IS A GALLERY presents the work of Zhongkai Li in Prototype I, the artist’s first solo exhibition in Shanghai. Prototype I is curated by artist and critic Ernest Arthur Bryant III and is open from June 1 to June 25, 2021.

Li’s work is informed by his multidisciplinary experience as a printmaker, painter, and designer. In Prototype I, Li constructs a site-specific space by installing sculptures, risograph prints, and wall paintings formed with his original typeface, New Language No. 1. Though the risograph prints exemplify Li’s approach to space on paper, the artist also takes special care to color, print on, and provide shape to the walls and floor of the gallery, treating physical and three-dimensional space as he does two-dimensional, portable space. 

Prototype I draws from Li’s memories of visiting Suzhou's gardens in the Jiangsu province in China. Some loose nodes in these memories now work in the narrative of the gallery space. Different “conceptual spaces” in the gallery are filled with different stones and minerals (black galaxy granite, red volcanic rock, quartz sand, perlite, sand from the Kubuqi Desert) and provide different macro encounters. Movement through the gallery around artificial stone sculptures also bring changes in a landscape across time, space, and memory.

In the micro-landscape of the immediate exhibition, the tension between the natural structures and the gallery space demonstrate the artist’s outlook: “These rocks may have existed before humans existed, and they sneaked into human existence quietly.
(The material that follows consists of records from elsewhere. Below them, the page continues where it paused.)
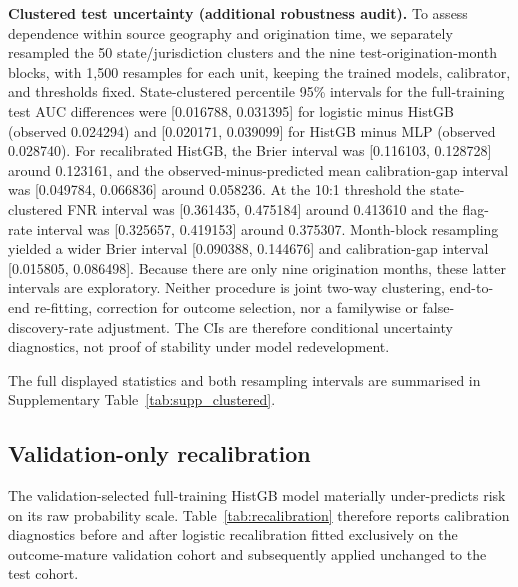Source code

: \documentclass[10pt]{article}
\begin{document}
\noindent\textbf{Clustered test uncertainty (additional robustness audit).} To assess dependence within source geography and origination time, we separately resampled the 50 state/jurisdiction clusters and the nine test-origination-month blocks, with 1,500 resamples for each unit, keeping the trained models, calibrator, and thresholds fixed. State-clustered percentile 95\% intervals for the full-training test AUC differences were [0.016788, 0.031395] for logistic minus HistGB (observed 0.024294) and [0.020171, 0.039099] for HistGB minus MLP (observed 0.028740). For recalibrated HistGB, the Brier interval was [0.116103, 0.128728] around 0.123161, and the observed-minus-predicted mean calibration-gap interval was [0.049784, 0.066836] around 0.058236. At the 10:1 threshold the state-clustered FNR interval was [0.361435, 0.475184] around 0.413610 and the flag-rate interval was [0.325657, 0.419153] around 0.375307. Month-block resampling yielded a wider Brier interval [0.090388, 0.144676] and calibration-gap interval [0.015805, 0.086498]. Because there are only nine origination months, these latter intervals are exploratory. Neither procedure is joint two-way clustering, end-to-end re-fitting, correction for outcome selection, nor a familywise or false-discovery-rate adjustment. The CIs are therefore conditional uncertainty diagnostics, not proof of stability under model redevelopment.

The full displayed statistics and both resampling intervals are summarised in Supplementary Table~\ref{tab:supp_clustered}.

\subsection{Validation-only recalibration}

\label{sec:recalibration}

The validation-selected full-training HistGB model materially under-predicts risk on its raw probability scale. Table~\ref{tab:recalibration} therefore reports calibration diagnostics before and after logistic recalibration fitted exclusively on the outcome-mature validation cohort and subsequently applied unchanged to the test cohort.
\end{document}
In our daily lives they continue to influence the way we view the world; maybe, eventually, when cities no longer exist and we no longer exist, they will still move forward in the dark." The caves are faint, the light and whispers are not far away. The subtle rhythm of the sound when the soles of the shoes touch the uneven stone road, the silhouettes of plants overlapping behind the partial walls and the windows. Li transmits these sensual and intermittent details. Through the re-understanding of space, works, body, and materials, the clues of memory lie in various associations and hints in the exhibition’s layout.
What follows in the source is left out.